新潮新書

著者を見失う
いつまでもデブと思うなよ
メールや電話でのやり取りが中心になっているとはいえ、やはり打ち合わせという際には何度か著者と顔を合わせるのが普通です。『いつまでもデブと思うなよ』の著者、岡田斗司夫さんに最初にお目にかかったのは、昨年のこと。
このときはまったく別の本に関する打ち合わせでした。岡田さんはテレビなどで見るのとまったく同じルックス、簡単にいえばかなり円形に近いシルエットの体型でいらっしゃいました。
それからしばらくはメールでのやり取りが続きました。
今年に入って、当初の企画とは別に、ダイエットに関する本を書きたい、という意向を伺いました。
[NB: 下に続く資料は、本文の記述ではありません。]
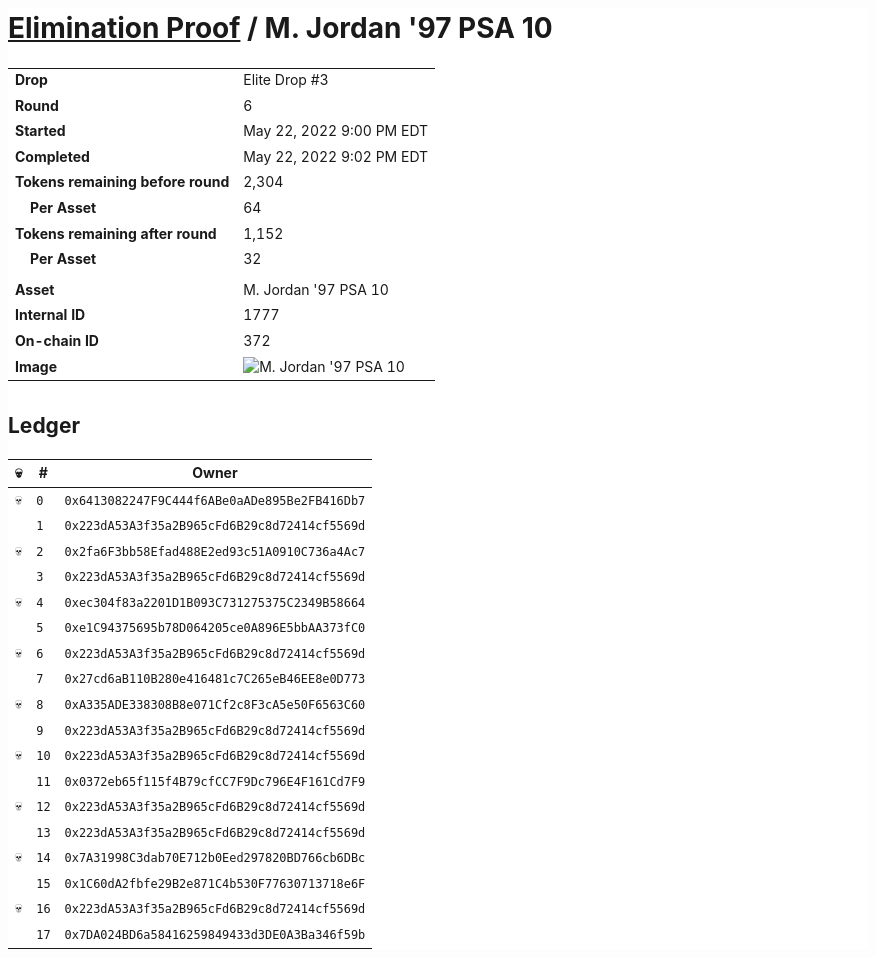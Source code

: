 # [Elimination Proof](./readme.md) / M. Jordan &#039;97 PSA 10

|||
|---|---|
| **Drop** | Elite Drop #3 |
| **Round** | 6 |
| **Started** | May 22, 2022 9:00 PM EDT |
| **Completed** | May 22, 2022 9:02 PM EDT |
| **Tokens remaining before round** | 2,304 |
| **&nbsp;&nbsp;&nbsp;&nbsp;Per Asset** | 64 |
| **Tokens remaining after round** | 1,152 |
| **&nbsp;&nbsp;&nbsp;&nbsp;Per Asset** | 32 |
| | |
| **Asset** | M. Jordan &#039;97 PSA 10 |
| **Internal ID** | 1777 |
| **On-chain ID** | 372 |
| **Image** | <img src="https://tcdn.blokpax.com/9648a5d9-1830-4d4e-b9b8-14a57de53c86/d07dc927a7f553b4789eba7584cf052bae473a017ef296b43dbe0486e2e0f073.png" height="200" alt="M. Jordan &#039;97 PSA 10" /> |

## Ledger

| 💀 | # | Owner |
| --- | --- | --- |
| 💀 | `0` | `0x6413082247F9C444f6ABe0aADe895Be2FB416Db7` |
|  | `1` | `0x223dA53A3f35a2B965cFd6B29c8d72414cf5569d` |
| 💀 | `2` | `0x2fa6F3bb58Efad488E2ed93c51A0910C736a4Ac7` |
|  | `3` | `0x223dA53A3f35a2B965cFd6B29c8d72414cf5569d` |
| 💀 | `4` | `0xec304f83a2201D1B093C731275375C2349B58664` |
|  | `5` | `0xe1C94375695b78D064205ce0A896E5bbAA373fC0` |
| 💀 | `6` | `0x223dA53A3f35a2B965cFd6B29c8d72414cf5569d` |
|  | `7` | `0x27cd6aB110B280e416481c7C265eB46EE8e0D773` |
| 💀 | `8` | `0xA335ADE338308B8e071Cf2c8F3cA5e50F6563C60` |
|  | `9` | `0x223dA53A3f35a2B965cFd6B29c8d72414cf5569d` |
| 💀 | `10` | `0x223dA53A3f35a2B965cFd6B29c8d72414cf5569d` |
|  | `11` | `0x0372eb65f115f4B79cfCC7F9Dc796E4F161Cd7F9` |
| 💀 | `12` | `0x223dA53A3f35a2B965cFd6B29c8d72414cf5569d` |
|  | `13` | `0x223dA53A3f35a2B965cFd6B29c8d72414cf5569d` |
| 💀 | `14` | `0x7A31998C3dab70E712b0Eed297820BD766cb6DBc` |
|  | `15` | `0x1C60dA2fbfe29B2e871C4b530F77630713718e6F` |
| 💀 | `16` | `0x223dA53A3f35a2B965cFd6B29c8d72414cf5569d` |
|  | `17` | `0x7DA024BD6a58416259849433d3DE0A3Ba346f59b` |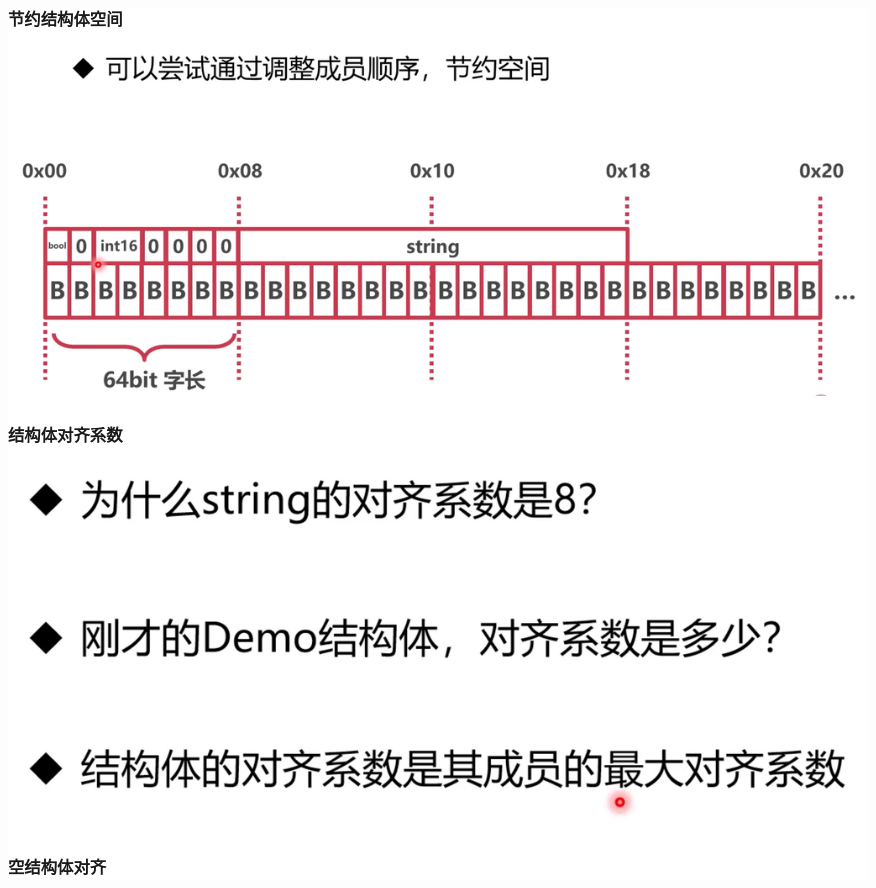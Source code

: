 ### 节约结构体空间

![](image/Pasted%20image%2020250306165710.png)

### 结构体对齐系数

![](image/Pasted%20image%2020250306165905.png)

### 空结构体对齐
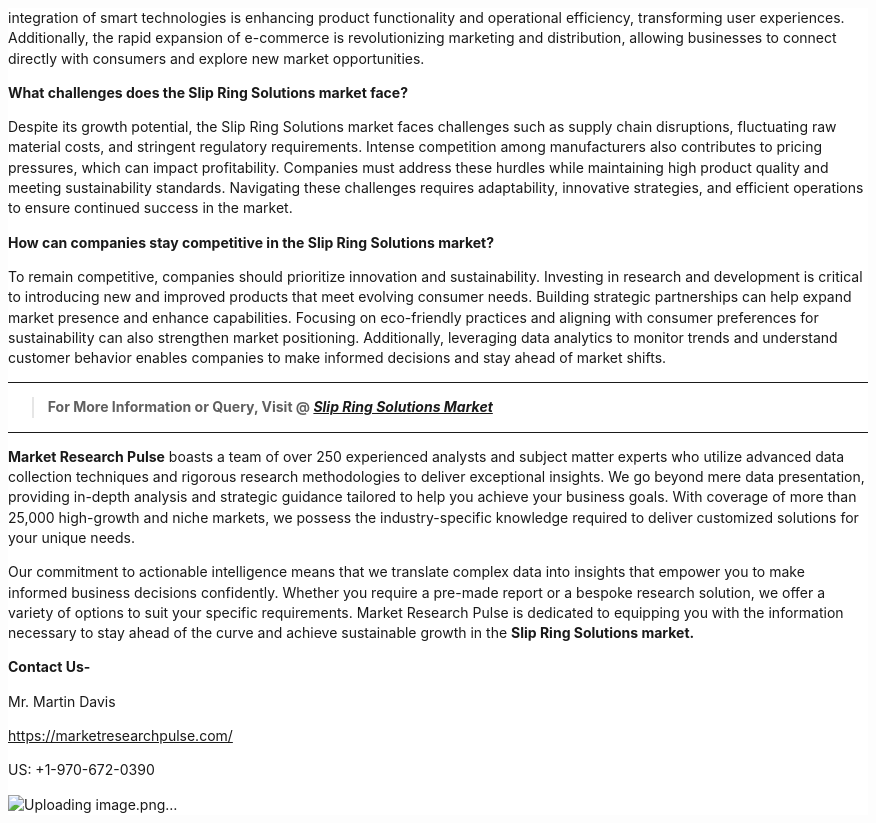 integration of smart technologies is enhancing product functionality and operational efficiency, transforming user experiences. Additionally, the rapid expansion of e-commerce is revolutionizing marketing and distribution, allowing businesses to connect directly with consumers and explore new market opportunities.</p><p><strong>What challenges does the Slip Ring Solutions market face?</strong></p><p>Despite its growth potential, the Slip Ring Solutions market faces challenges such as supply chain disruptions, fluctuating raw material costs, and stringent regulatory requirements. Intense competition among manufacturers also contributes to pricing pressures, which can impact profitability. Companies must address these hurdles while maintaining high product quality and meeting sustainability standards. Navigating these challenges requires adaptability, innovative strategies, and efficient operations to ensure continued success in the market.</p><p><strong>How can companies stay competitive in the Slip Ring Solutions market?</strong></p><p>To remain competitive, companies should prioritize innovation and sustainability. Investing in research and development is critical to introducing new and improved products that meet evolving consumer needs. Building strategic partnerships can help expand market presence and enhance capabilities. Focusing on eco-friendly practices and aligning with consumer preferences for sustainability can also strengthen market positioning. Additionally, leveraging data analytics to monitor trends and understand customer behavior enables companies to make informed decisions and stay ahead of market shifts.</p><hr /><blockquote><p><strong>For More Information or Query, Visit @&nbsp;<em><a href="https://marketresearchpulse.com/report/12439/slip-ring-solutions-market?utm_source=Linkedin&utm_medium=027">Slip Ring Solutions Market</a></em></strong></p></blockquote><hr /><p><strong>Market Research Pulse</strong> boasts a team of over 250 experienced analysts and subject matter experts who utilize advanced data collection techniques and rigorous research methodologies to deliver exceptional insights. We go beyond mere data presentation, providing in-depth analysis and strategic guidance tailored to help you achieve your business goals. With coverage of more than 25,000 high-growth and niche markets, we possess the industry-specific knowledge required to deliver customized solutions for your unique needs.</p><p>Our commitment to actionable intelligence means that we translate complex data into insights that empower you to make informed business decisions confidently. Whether you require a pre-made report or a bespoke research solution, we offer a variety of options to suit your specific requirements. Market Research Pulse is dedicated to equipping you with the information necessary to stay ahead of the curve and achieve sustainable growth in the <strong>Slip Ring Solutions market.</strong></p><p><strong>Contact Us-</strong></p><p>Mr. Martin Davis</p><p>https://marketresearchpulse.com/</p><p>US: +1-970-672-0390</p>
![Uploading image.png…]()
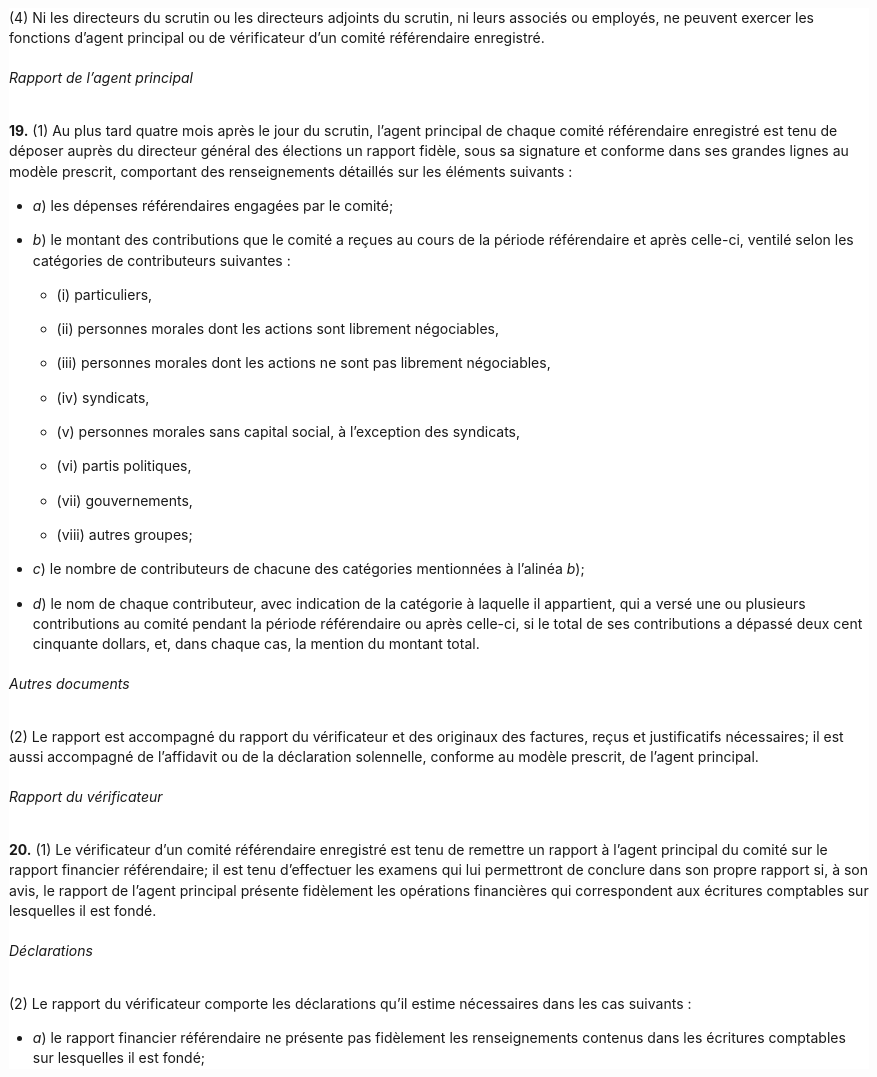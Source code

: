 (4) Ni les directeurs du scrutin ou les directeurs adjoints du scrutin, ni leurs associés ou employés, ne peuvent exercer les fonctions d’agent principal ou de vérificateur d’un comité référendaire enregistré.

###### Rapport de l’agent principal

**19.** (1) Au plus tard quatre mois après le jour du scrutin, l’agent principal de chaque comité référendaire enregistré est tenu de déposer auprès du directeur général des élections un rapport fidèle, sous sa signature et conforme dans ses grandes lignes au modèle prescrit, comportant des renseignements détaillés sur les éléments suivants :

  * _a_) les dépenses référendaires engagées par le comité;

  * _b_) le montant des contributions que le comité a reçues au cours de la période référendaire et après celle-ci, ventilé selon les catégories de contributeurs suivantes :

    * (i) particuliers,

    * (ii) personnes morales dont les actions sont librement négociables,

    * (iii) personnes morales dont les actions ne sont pas librement négociables,

    * (iv) syndicats,

    * (v) personnes morales sans capital social, à l’exception des syndicats,

    * (vi) partis politiques,

    * (vii) gouvernements,

    * (viii) autres groupes;

  * _c_) le nombre de contributeurs de chacune des catégories mentionnées à l’alinéa _b_);

  * _d_) le nom de chaque contributeur, avec indication de la catégorie à laquelle il appartient, qui a versé une ou plusieurs contributions au comité pendant la période référendaire ou après celle-ci, si le total de ses contributions a dépassé deux cent cinquante dollars, et, dans chaque cas, la mention du montant total.

###### Autres documents

(2) Le rapport est accompagné du rapport du vérificateur et des originaux des factures, reçus et justificatifs nécessaires; il est aussi accompagné de l’affidavit ou de la déclaration solennelle, conforme au modèle prescrit, de l’agent principal.

###### Rapport du vérificateur

**20.** (1) Le vérificateur d’un comité référendaire enregistré est tenu de remettre un rapport à l’agent principal du comité sur le rapport financier référendaire; il est tenu d’effectuer les examens qui lui permettront de conclure dans son propre rapport si, à son avis, le rapport de l’agent principal présente fidèlement les opérations financières qui correspondent aux écritures comptables sur lesquelles il est fondé.

###### Déclarations

(2) Le rapport du vérificateur comporte les déclarations qu’il estime nécessaires dans les cas suivants :

  * _a_) le rapport financier référendaire ne présente pas fidèlement les renseignements contenus dans les écritures comptables sur lesquelles il est fondé;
とりあえずどういうことか、久しぶりにお目にかかることにしました。場所はとある喫茶店です。
時間より少し早めに席についていると、こちらに見慣れぬ男が近づいてきます。まさか、と思ったのですがそれが岡田さんでした。円形が楕円形も通り越して棒状に近くなっていました。独自に編み出したという「レコーディング・ダイエット」の効果を信じざるをえない結果が目の前にありました。
それからしばらくして、著者写真を撮影するために来社していただくことになりました。約束の時間に玄関前で待っていると、また見慣れぬ男が笑いながら近づいてきています。棒はさらに細くなっていました。
結局、岡田さんは一年余りで117キロから67キロへの大減量に成功しました。
あまりの急激なやせ方に、一部では「重病説」まで流れたそうですが、心配は無用で体調はきわめて良いとのことです。またリバウンドの兆候もまったくありません。
きっとそのうち円形だった岡田さんのことを思い出せなくなるのだと思います。